Wherever a line below holds the word "else", copy that line.

____

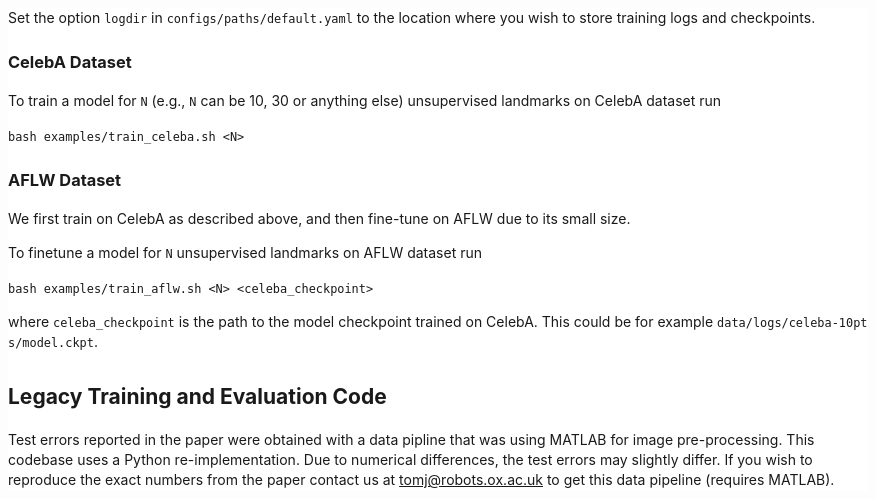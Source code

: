 Set the option `logdir` in `configs/paths/default.yaml` to the location where you wish to store training logs and checkpoints.

### CelebA Dataset
To train a model for `N` (e.g., `N` can be 10, 30 or anything else) unsupervised landmarks on CelebA dataset run
```
bash examples/train_celeba.sh <N>
```

### AFLW Dataset
We first train on CelebA as described above, and then fine-tune on AFLW due to its small size.

To finetune a model for `N` unsupervised landmarks on AFLW dataset run
```
bash examples/train_aflw.sh <N> <celeba_checkpoint>
```
where `celeba_checkpoint` is the path to the model checkpoint trained on CelebA. This could be for example `data/logs/celeba-10pts/model.ckpt`.

## Legacy Training and Evaluation Code
Test errors reported in the paper were obtained with a data pipline that was using MATLAB for image pre-processing. This codebase uses a Python re-implementation. Due to numerical differences, the test errors may slightly differ. If you wish to reproduce the exact numbers from the paper contact us at [tomj@robots.ox.ac.uk](mailto:tomj@robots.ox.ac.uk) to get this data pipeline (requires MATLAB).

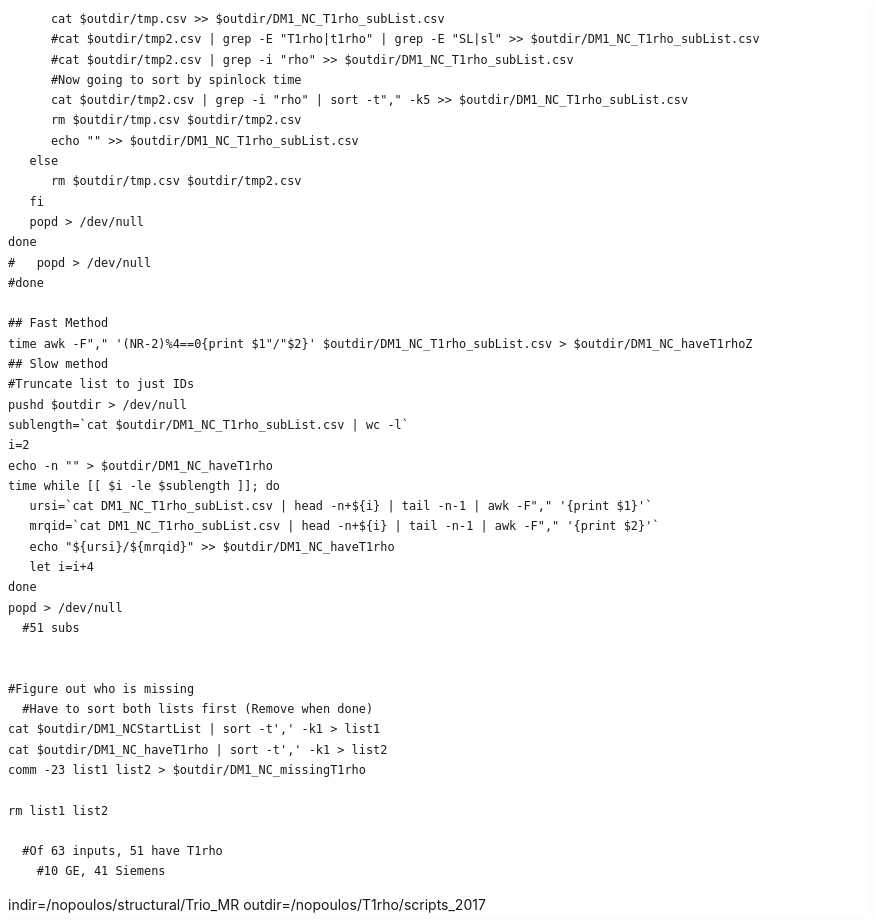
 ```indir=/nopoulos/structural/DM1_MR
      cat $outdir/tmp.csv >> $outdir/DM1_NC_T1rho_subList.csv
      #cat $outdir/tmp2.csv | grep -E "T1rho|t1rho" | grep -E "SL|sl" >> $outdir/DM1_NC_T1rho_subList.csv
      #cat $outdir/tmp2.csv | grep -i "rho" >> $outdir/DM1_NC_T1rho_subList.csv
      #Now going to sort by spinlock time
      cat $outdir/tmp2.csv | grep -i "rho" | sort -t"," -k5 >> $outdir/DM1_NC_T1rho_subList.csv
      rm $outdir/tmp.csv $outdir/tmp2.csv
      echo "" >> $outdir/DM1_NC_T1rho_subList.csv
   else
      rm $outdir/tmp.csv $outdir/tmp2.csv
   fi
   popd > /dev/null
done
#   popd > /dev/null
#done

## Fast Method
time awk -F"," '(NR-2)%4==0{print $1"/"$2}' $outdir/DM1_NC_T1rho_subList.csv > $outdir/DM1_NC_haveT1rhoZ
## Slow method
#Truncate list to just IDs
pushd $outdir > /dev/null
sublength=`cat $outdir/DM1_NC_T1rho_subList.csv | wc -l`
i=2
echo -n "" > $outdir/DM1_NC_haveT1rho
time while [[ $i -le $sublength ]]; do
   ursi=`cat DM1_NC_T1rho_subList.csv | head -n+${i} | tail -n-1 | awk -F"," '{print $1}'`
   mrqid=`cat DM1_NC_T1rho_subList.csv | head -n+${i} | tail -n-1 | awk -F"," '{print $2}'`
   echo "${ursi}/${mrqid}" >> $outdir/DM1_NC_haveT1rho
   let i=i+4
done
popd > /dev/null
  #51 subs


#Figure out who is missing
  #Have to sort both lists first (Remove when done)
cat $outdir/DM1_NCStartList | sort -t',' -k1 > list1
cat $outdir/DM1_NC_haveT1rho | sort -t',' -k1 > list2
comm -23 list1 list2 > $outdir/DM1_NC_missingT1rho

rm list1 list2

  #Of 63 inputs, 51 have T1rho
    #10 GE, 41 Siemens

```

indir=/nopoulos/structural/Trio_MR
outdir=/nopoulos/T1rho/scripts_2017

____

» Written reply:
To train a model for `N` (e.g., `N` can be 10, 30 or anything else) unsupervised landmarks on CelebA dataset run
   else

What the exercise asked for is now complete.